If one bill won’t solve the entire problem, they suggest, then do nothing.
That’s the wrong approach.
The right approach is to fix what you can, then fill the gaps left unfilled by the new law to make it even more effective.
The Red Flag law, (A2689/S2451) signed Monday by Gov. Andrew Cuomo is solid, necessary legislation that contains multiple layers of legal protections so as not to deprive legitimate law-abiding gun owners of their weapons, while also protecting the public from emotionally or mentally unstable individuals who might go on a shooting spree.
Prior to this law’s passage, if a family member contacted law enforcement over fears a loved one posed a threat of violence, the most a court could do was issue a temporary order of protection.

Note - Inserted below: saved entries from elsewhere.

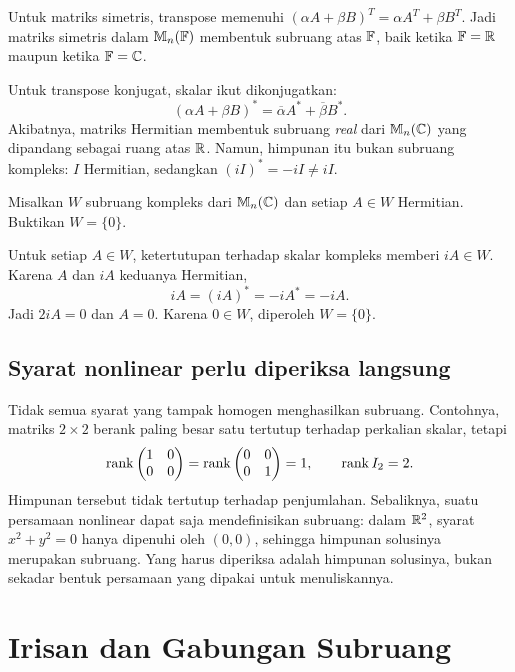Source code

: Untuk matriks simetris, transpose memenuhi
$(\alpha A+\beta B)^T=\alpha A^T+\beta B^T$.
Jadi matriks simetris dalam $\Mat_n(\F)$ membentuk subruang atas
$\F$, baik ketika $\F=\R$ maupun ketika $\F=\C$.

Untuk transpose konjugat, skalar ikut dikonjugatkan:
\[
    (\alpha A+\beta B)^*=
    \overline\alpha A^*+\overline\beta B^*.
\]
Akibatnya, matriks Hermitian membentuk subruang \emph{real}
dari $\Mat_n(\C)$ yang dipandang sebagai ruang atas $\R$.
Namun, himpunan itu bukan subruang kompleks: $I$ Hermitian,
sedangkan $(iI)^*=-iI\ne iI$.

\begin{exam}
    Misalkan $W$ subruang kompleks dari $\Mat_n(\C)$ dan setiap
    $A\in W$ Hermitian. Buktikan $W=\{0\}$.
\end{exam}
\begin{solution}
    Untuk setiap $A\in W$, ketertutupan terhadap skalar kompleks
    memberi $iA\in W$. Karena $A$ dan $iA$ keduanya Hermitian,
    \[
        iA=(iA)^*=-iA^*=-iA.
    \]
    Jadi $2iA=0$ dan $A=0$. Karena $0\in W$, diperoleh $W=\{0\}$.
\end{solution}

\subsection{Syarat nonlinear perlu diperiksa langsung}

Tidak semua syarat yang tampak homogen menghasilkan subruang.
Contohnya, matriks $2\times2$ berank paling besar satu tertutup
terhadap perkalian skalar, tetapi
\[
    \rank\begin{pmatrix}1&0\\0&0\end{pmatrix}
    =\rank\begin{pmatrix}0&0\\0&1\end{pmatrix}=1,
    \qquad \rank I_2=2.
\]
Himpunan tersebut tidak tertutup terhadap penjumlahan.
Sebaliknya, suatu persamaan nonlinear dapat saja mendefinisikan
subruang: dalam $\R^2$, syarat $x^2+y^2=0$ hanya dipenuhi oleh
$(0,0)$, sehingga himpunan solusinya merupakan subruang.
Yang harus diperiksa adalah himpunan solusinya, bukan sekadar
bentuk persamaan yang dipakai untuk menuliskannya.

\section{Irisan dan Gabungan Subruang}
\label{linear:irisan-gabungan}

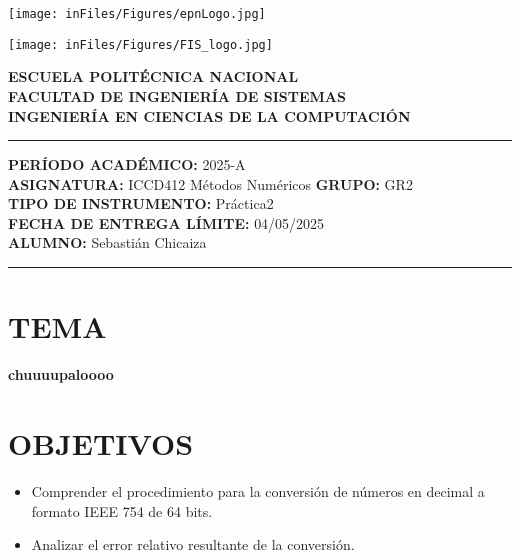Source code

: \documentclass[12pt]{article}
\begin{document}
\begin{minipage}{0.45\textwidth}
    \texttt{[image: inFiles/Figures/epnLogo.jpg]}
\end{minipage}
\hfill
\begin{minipage}{0.45\textwidth}
    \raggedleft
    \texttt{[image: inFiles/Figures/FIS\_logo.jpg]}
\end{minipage}

\vspace{0.5cm}

\begin{center}
    \textbf{ESCUELA POLITÉCNICA NACIONAL}\\[0.2cm]
    \textbf{FACULTAD DE INGENIERÍA DE SISTEMAS}\\[0.2cm]
    \textbf{INGENIERÍA EN CIENCIAS DE LA COMPUTACIÓN}
\end{center}

\vspace{0.5cm}
\hrule
\vspace{0.5cm}

\noindent\textbf{PERÍODO ACADÉMICO:} 2025-A\\[0.2cm]
\noindent\textbf{ASIGNATURA:} ICCD412 Métodos Numéricos \hfill \textbf{GRUPO:} GR2\\[0.2cm]
\noindent\textbf{TIPO DE INSTRUMENTO:} Práctica2\\[0.2cm]
\noindent\textbf{FECHA DE ENTREGA LÍMITE:} {04/05/2025}\\[0.2cm]
\noindent\textbf{ALUMNO:} {Sebastián Chicaiza}

\vspace{0.5cm}
\hrule
\vspace{1cm}


\section*{TEMA}

\begin{center}
    \Large\textbf{chuuuupaloooo}
\end{center}
\vspace{0.5cm}

\section*{OBJETIVOS}
\begin{itemize}
    \item {Comprender el procedimiento para la conversión de números en decimal a formato IEEE 754 de 64 bits.}
    \item { Analizar el error relativo resultante de la conversión.}
\end{itemize}
\vspace{0.5cm}
\end{document}
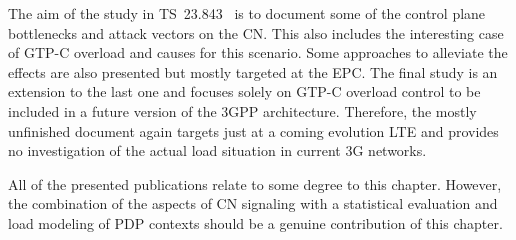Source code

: The aim of the study in \gls{TS}~23.843~\cite{3gpp.23.843} is to document some of the control plane bottlenecks and attack vectors on the \gls{CN}. This also includes the interesting case of \gls{GTP-C} overload and causes for this scenario. Some approaches to alleviate the effects are also presented but mostly targeted at the \gls{EPC}. The final study is an extension to the last one \cite{3gpp.29.807} and focuses solely on \gls{GTP-C} overload control to be included in a future version of the \gls{3GPP} architecture. Therefore, the mostly unfinished document again targets just at a coming evolution \gls{LTE} and provides no investigation of the actual load situation in current \gls{3G} networks.

All of the presented publications relate to some degree to this chapter. However, the combination of the aspects of \gls{CN} signaling with a statistical evaluation and load modeling of \gls{PDP} contexts should be a genuine contribution of this chapter.



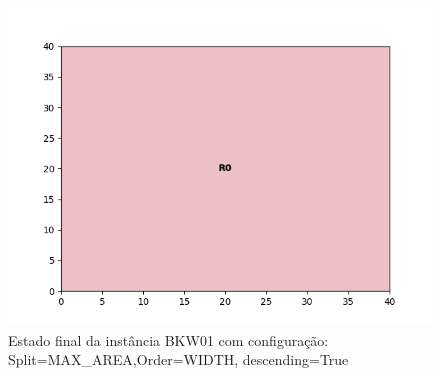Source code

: \begin{figure}[H]
    \centering
    \caption[]{Estado final da instância BKW01 com configuração: Split=MAX_AREA,Order=WIDTH, descending=True}
    \label{fig:bkw01-max_area-width-true}
    \includegraphics[scale=0.5]{output/figures/bkw/bkw01/max_area/width/true/00}
\end{figure}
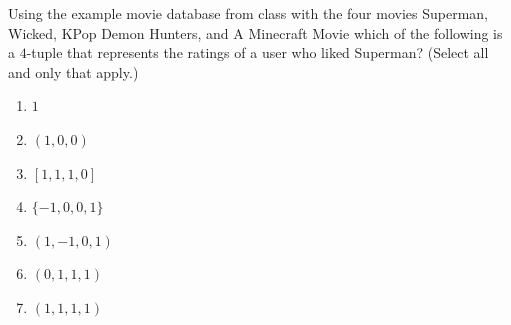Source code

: 
Using the example movie database from class with the four movies Superman, Wicked, KPop Demon Hunters, and A Minecraft Movie which of the following is a $4$-tuple that represents the ratings of a user who liked Superman? (Select all and only that apply.)

\begin{enumerate}
\item $1$
\item $(1,0,0)$
\item $[1,1,1,0]$
\item $\{-1, 0, 0, 1\}$
\item $(1,-1,0,1)$
\item $(0,1,1, 1)$
\item $(1,1,1,1)$
\end{enumerate}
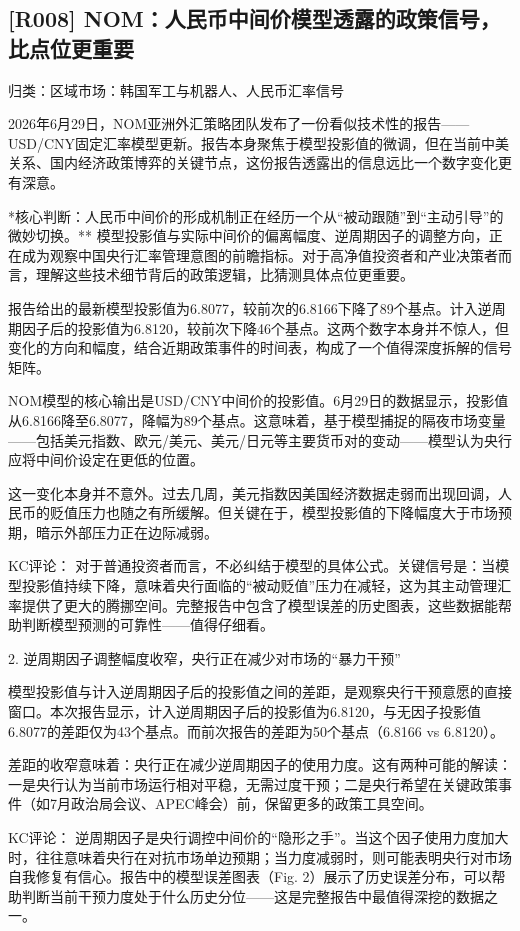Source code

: \documentclass[11pt]{ctexart}
\begin{document}
\subsection{[R008] NOM：人民币中间价模型透露的政策信号，比点位更重要}
{\small\color{refgray}归类：区域市场：韩国军工与机器人、人民币汇率信号}

2026年6月29日，NOM亚洲外汇策略团队发布了一份看似技术性的报告——USD/CNY固定汇率模型更新。报告本身聚焦于模型投影值的微调，但在当前中美关系、国内经济政策博弈的关键节点，这份报告透露出的信息远比一个数字变化更有深意。

*核心判断：人民币中间价的形成机制正在经历一个从“被动跟随”到“主动引导”的微妙切换。** 模型投影值与实际中间价的偏离幅度、逆周期因子的调整方向，正在成为观察中国央行汇率管理意图的前瞻指标。对于高净值投资者和产业决策者而言，理解这些技术细节背后的政策逻辑，比猜测具体点位更重要。

报告给出的最新模型投影值为6.8077，较前次的6.8166下降了89个基点。计入逆周期因子后的投影值为6.8120，较前次下降46个基点。这两个数字本身并不惊人，但变化的方向和幅度，结合近期政策事件的时间表，构成了一个值得深度拆解的信号矩阵。

NOM模型的核心输出是USD/CNY中间价的投影值。6月29日的数据显示，投影值从6.8166降至6.8077，降幅为89个基点。这意味着，基于模型捕捉的隔夜市场变量——包括美元指数、欧元/美元、美元/日元等主要货币对的变动——模型认为央行应将中间价设定在更低的位置。

这一变化本身并不意外。过去几周，美元指数因美国经济数据走弱而出现回调，人民币的贬值压力也随之有所缓解。但关键在于，模型投影值的下降幅度大于市场预期，暗示外部压力正在边际减弱。

KC评论： 对于普通投资者而言，不必纠结于模型的具体公式。关键信号是：当模型投影值持续下降，意味着央行面临的“被动贬值”压力在减轻，这为其主动管理汇率提供了更大的腾挪空间。完整报告中包含了模型误差的历史图表，这些数据能帮助判断模型预测的可靠性——值得仔细看。

2. 逆周期因子调整幅度收窄，央行正在减少对市场的“暴力干预”

模型投影值与计入逆周期因子后的投影值之间的差距，是观察央行干预意愿的直接窗口。本次报告显示，计入逆周期因子后的投影值为6.8120，与无因子投影值6.8077的差距仅为43个基点。而前次报告的差距为50个基点（6.8166 vs 6.8120）。

差距的收窄意味着：央行正在减少逆周期因子的使用力度。这有两种可能的解读：一是央行认为当前市场运行相对平稳，无需过度干预；二是央行希望在关键政策事件（如7月政治局会议、APEC峰会）前，保留更多的政策工具空间。

KC评论： 逆周期因子是央行调控中间价的“隐形之手”。当这个因子使用力度加大时，往往意味着央行在对抗市场单边预期；当力度减弱时，则可能表明央行对市场自我修复有信心。报告中的模型误差图表（Fig. 2）展示了历史误差分布，可以帮助判断当前干预力度处于什么历史分位——这是完整报告中最值得深挖的数据之一。
\end{document}
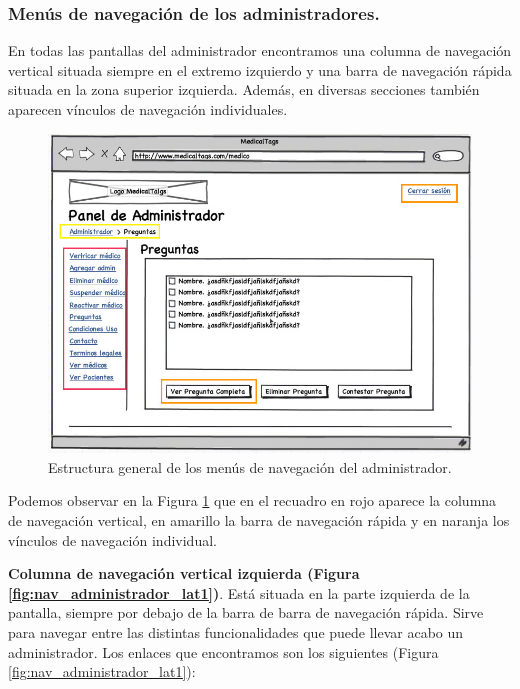 		\newpage
		\subsubsection{Menús de navegación de los administradores.} %
		\label{par:nav_menus_de_navegacion_de_los_administradores}
		
		En todas las pantallas del administrador encontramos una columna de navegación vertical situada siempre en el extremo izquierdo y una barra de navegación rápida situada en la zona superior izquierda. Además, en diversas secciones también aparecen vínculos de navegación individuales.
		
		\begin{figure}[H]
		  \centering
		    \includegraphics[width=15cm]{img/jpg/nav/administrador.jpg}
		  \caption{Estructura general de los menús de navegación del administrador.}
		  \label{fig:nav_administrador}
		\end{figure}
		
		Podemos observar en la Figura \ref{fig:nav_administrador} que en el recuadro en rojo aparece la columna de navegación vertical, en amarillo la barra de navegación rápida y en naranja los vínculos de navegación individual.
		
		\textbf{Columna de navegación vertical izquierda (Figura \ref{fig:nav_administrador_lat1})}. Está situada en la parte izquierda de la pantalla, siempre por debajo de la barra de  barra de navegación rápida. Sirve para navegar entre las distintas funcionalidades que puede llevar acabo un administrador. Los enlaces que encontramos son los siguientes (Figura \ref{fig:nav_administrador_lat1}):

Any domestic violence victim who has ever had an order of protection in place knows that if someone is bent on committing a violent act, that person is not going to let some piece of paper stop them.
This law gives the courts actual power to take away a tool of violence.
Still, opponents who say the new law doesn’t go far enough have a point.
There’s more than can be done.
Assemblyman Brian Manktelow from central New York says the law does “nothing to help these people during the time it takes to get this order in place, nor are we doing anything to help them … while they wait for a hearing.”
He’s right. The person could find another way to hurt themselves or others.
So address that by addressing the conditions leading up to the person feeling compelled to use that weapon.
It might mean giving law enforcement broader authority to temporarily detain individuals deemed an immediate threat.
Certainly, we have laws against people threatening others. Do those need to be amended and toughened?
It might mean supporting state funding for mental-health counselors to intervene immediately when family members, law enforcement or educators bring emergency Red Flag petitions to the courts.
The state just can’t lock people away against their will for doing nothing. But it might be able to intercede more quickly when the public’s health or the health of an individual is at immediate risk.
Whatever they come up with, if the goal is to protect the public and individuals from harm, then the state has an obligation to do something.
It’s true; one new law will not solve every complex problem.
But it can be effective in addressing one aspect of the problem while being the catalyst for a more comprehensive, long-term solution.